*** Material provided Section Begins ***

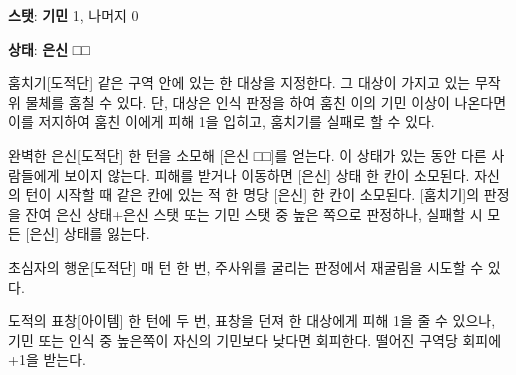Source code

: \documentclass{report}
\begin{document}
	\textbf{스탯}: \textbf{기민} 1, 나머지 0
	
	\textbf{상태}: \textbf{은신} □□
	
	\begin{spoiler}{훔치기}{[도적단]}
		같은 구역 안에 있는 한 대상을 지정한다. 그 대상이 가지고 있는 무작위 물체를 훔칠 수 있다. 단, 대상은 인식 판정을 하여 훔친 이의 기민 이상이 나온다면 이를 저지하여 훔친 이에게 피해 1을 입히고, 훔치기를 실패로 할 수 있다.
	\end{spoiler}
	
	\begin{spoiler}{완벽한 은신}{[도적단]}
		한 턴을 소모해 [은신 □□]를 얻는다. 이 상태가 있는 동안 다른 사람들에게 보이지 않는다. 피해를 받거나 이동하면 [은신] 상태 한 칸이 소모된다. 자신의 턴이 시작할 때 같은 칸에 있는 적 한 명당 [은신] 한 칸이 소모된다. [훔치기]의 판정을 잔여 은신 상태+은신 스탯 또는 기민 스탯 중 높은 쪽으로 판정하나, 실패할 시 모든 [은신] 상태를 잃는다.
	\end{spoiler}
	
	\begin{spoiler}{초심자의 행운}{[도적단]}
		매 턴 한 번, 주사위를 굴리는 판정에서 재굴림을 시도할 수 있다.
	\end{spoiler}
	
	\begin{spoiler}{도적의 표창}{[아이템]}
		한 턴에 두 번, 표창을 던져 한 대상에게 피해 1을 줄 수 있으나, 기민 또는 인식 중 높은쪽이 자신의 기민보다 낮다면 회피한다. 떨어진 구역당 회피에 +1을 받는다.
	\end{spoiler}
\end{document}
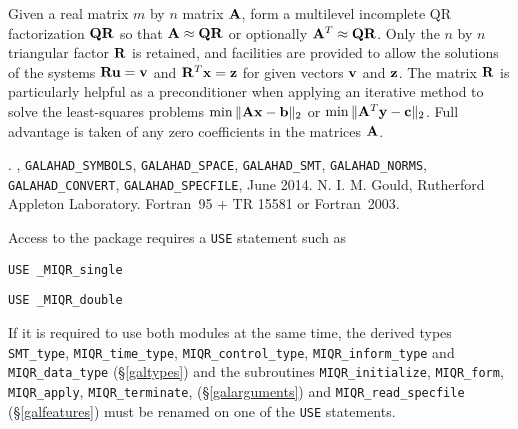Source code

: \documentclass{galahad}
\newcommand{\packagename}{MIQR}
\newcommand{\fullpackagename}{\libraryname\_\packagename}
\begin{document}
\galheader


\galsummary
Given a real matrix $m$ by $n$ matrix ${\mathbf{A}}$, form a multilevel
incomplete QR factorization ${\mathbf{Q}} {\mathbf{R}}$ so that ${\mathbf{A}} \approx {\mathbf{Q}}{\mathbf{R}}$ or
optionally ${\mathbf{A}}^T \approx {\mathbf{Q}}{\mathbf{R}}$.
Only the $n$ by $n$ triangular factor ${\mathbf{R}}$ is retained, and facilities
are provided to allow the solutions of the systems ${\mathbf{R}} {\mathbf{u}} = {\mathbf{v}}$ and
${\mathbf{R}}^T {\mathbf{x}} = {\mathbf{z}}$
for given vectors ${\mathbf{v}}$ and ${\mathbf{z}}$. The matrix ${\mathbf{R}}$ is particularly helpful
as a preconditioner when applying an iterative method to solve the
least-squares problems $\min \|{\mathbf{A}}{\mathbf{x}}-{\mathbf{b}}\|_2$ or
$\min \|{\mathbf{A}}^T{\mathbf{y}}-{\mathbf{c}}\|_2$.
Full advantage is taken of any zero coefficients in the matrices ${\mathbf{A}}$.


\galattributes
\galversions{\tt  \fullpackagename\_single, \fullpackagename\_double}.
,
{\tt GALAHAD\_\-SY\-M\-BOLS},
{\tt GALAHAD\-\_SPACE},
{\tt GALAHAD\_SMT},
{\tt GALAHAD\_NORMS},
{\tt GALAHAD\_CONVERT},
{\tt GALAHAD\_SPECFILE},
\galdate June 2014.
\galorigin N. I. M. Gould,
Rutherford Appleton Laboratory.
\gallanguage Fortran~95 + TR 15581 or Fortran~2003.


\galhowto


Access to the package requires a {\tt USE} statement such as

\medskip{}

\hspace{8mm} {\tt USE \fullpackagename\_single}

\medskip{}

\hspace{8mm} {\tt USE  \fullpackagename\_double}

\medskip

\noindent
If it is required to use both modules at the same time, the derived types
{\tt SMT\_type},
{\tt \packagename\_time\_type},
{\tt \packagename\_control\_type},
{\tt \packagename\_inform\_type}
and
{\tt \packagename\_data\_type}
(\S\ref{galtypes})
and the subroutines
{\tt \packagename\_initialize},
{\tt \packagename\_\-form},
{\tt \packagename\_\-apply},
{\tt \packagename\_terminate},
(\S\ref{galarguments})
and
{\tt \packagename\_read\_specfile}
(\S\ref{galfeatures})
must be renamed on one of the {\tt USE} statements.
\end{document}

*** Material provided Section Ends ***

> _What to produce_:
The pictures stay out; copy the rest of the data word for word.

> _Result of this task_:
Source code

: \documentclass{report}
\begin{document}
	\textbf{스탯}: \textbf{기민} 1, 나머지 0
	
	\textbf{상태}: \textbf{은신} □□
	
	\begin{spoiler}{훔치기}{[도적단]}
		같은 구역 안에 있는 한 대상을 지정한다. 그 대상이 가지고 있는 무작위 물체를 훔칠 수 있다. 단, 대상은 인식 판정을 하여 훔친 이의 기민 이상이 나온다면 이를 저지하여 훔친 이에게 피해 1을 입히고, 훔치기를 실패로 할 수 있다.
	\end{spoiler}
	
	\begin{spoiler}{완벽한 은신}{[도적단]}
		한 턴을 소모해 [은신 □□]를 얻는다. 이 상태가 있는 동안 다른 사람들에게 보이지 않는다. 피해를 받거나 이동하면 [은신] 상태 한 칸이 소모된다. 자신의 턴이 시작할 때 같은 칸에 있는 적 한 명당 [은신] 한 칸이 소모된다. [훔치기]의 판정을 잔여 은신 상태+은신 스탯 또는 기민 스탯 중 높은 쪽으로 판정하나, 실패할 시 모든 [은신] 상태를 잃는다.
	\end{spoiler}
	
	\begin{spoiler}{초심자의 행운}{[도적단]}
		매 턴 한 번, 주사위를 굴리는 판정에서 재굴림을 시도할 수 있다.
	\end{spoiler}
	
	\begin{spoiler}{도적의 표창}{[아이템]}
		한 턴에 두 번, 표창을 던져 한 대상에게 피해 1을 줄 수 있으나, 기민 또는 인식 중 높은쪽이 자신의 기민보다 낮다면 회피한다. 떨어진 구역당 회피에 +1을 받는다.
	\end{spoiler}
\end{document}
Source code

: \documentclass{galahad}
\newcommand{\packagename}{MIQR}
\newcommand{\fullpackagename}{\libraryname\_\packagename}
\begin{document}
\galheader


\galsummary
Given a real matrix $m$ by $n$ matrix ${\mathbf{A}}$, form a multilevel
incomplete QR factorization ${\mathbf{Q}} {\mathbf{R}}$ so that ${\mathbf{A}} \approx {\mathbf{Q}}{\mathbf{R}}$ or
optionally ${\mathbf{A}}^T \approx {\mathbf{Q}}{\mathbf{R}}$.
Only the $n$ by $n$ triangular factor ${\mathbf{R}}$ is retained, and facilities
are provided to allow the solutions of the systems ${\mathbf{R}} {\mathbf{u}} = {\mathbf{v}}$ and
${\mathbf{R}}^T {\mathbf{x}} = {\mathbf{z}}$
for given vectors ${\mathbf{v}}$ and ${\mathbf{z}}$. The matrix ${\mathbf{R}}$ is particularly helpful
as a preconditioner when applying an iterative method to solve the
least-squares problems $\min \|{\mathbf{A}}{\mathbf{x}}-{\mathbf{b}}\|_2$ or
$\min \|{\mathbf{A}}^T{\mathbf{y}}-{\mathbf{c}}\|_2$.
Full advantage is taken of any zero coefficients in the matrices ${\mathbf{A}}$.


\galattributes
\galversions{\tt  \fullpackagename\_single, \fullpackagename\_double}.
,
{\tt GALAHAD\_\-SY\-M\-BOLS},
{\tt GALAHAD\-\_SPACE},
{\tt GALAHAD\_SMT},
{\tt GALAHAD\_NORMS},
{\tt GALAHAD\_CONVERT},
{\tt GALAHAD\_SPECFILE},
\galdate June 2014.
\galorigin N. I. M. Gould,
Rutherford Appleton Laboratory.
\gallanguage Fortran~95 + TR 15581 or Fortran~2003.


\galhowto


Access to the package requires a {\tt USE} statement such as

\medskip{}

\hspace{8mm} {\tt USE \fullpackagename\_single}

\medskip{}

\hspace{8mm} {\tt USE  \fullpackagename\_double}

\medskip

\noindent
If it is required to use both modules at the same time, the derived types
{\tt SMT\_type},
{\tt \packagename\_time\_type},
{\tt \packagename\_control\_type},
{\tt \packagename\_inform\_type}
and
{\tt \packagename\_data\_type}
(\S\ref{galtypes})
and the subroutines
{\tt \packagename\_initialize},
{\tt \packagename\_\-form},
{\tt \packagename\_\-apply},
{\tt \packagename\_terminate},
(\S\ref{galarguments})
and
{\tt \packagename\_read\_specfile}
(\S\ref{galfeatures})
must be renamed on one of the {\tt USE} statements.
\end{document}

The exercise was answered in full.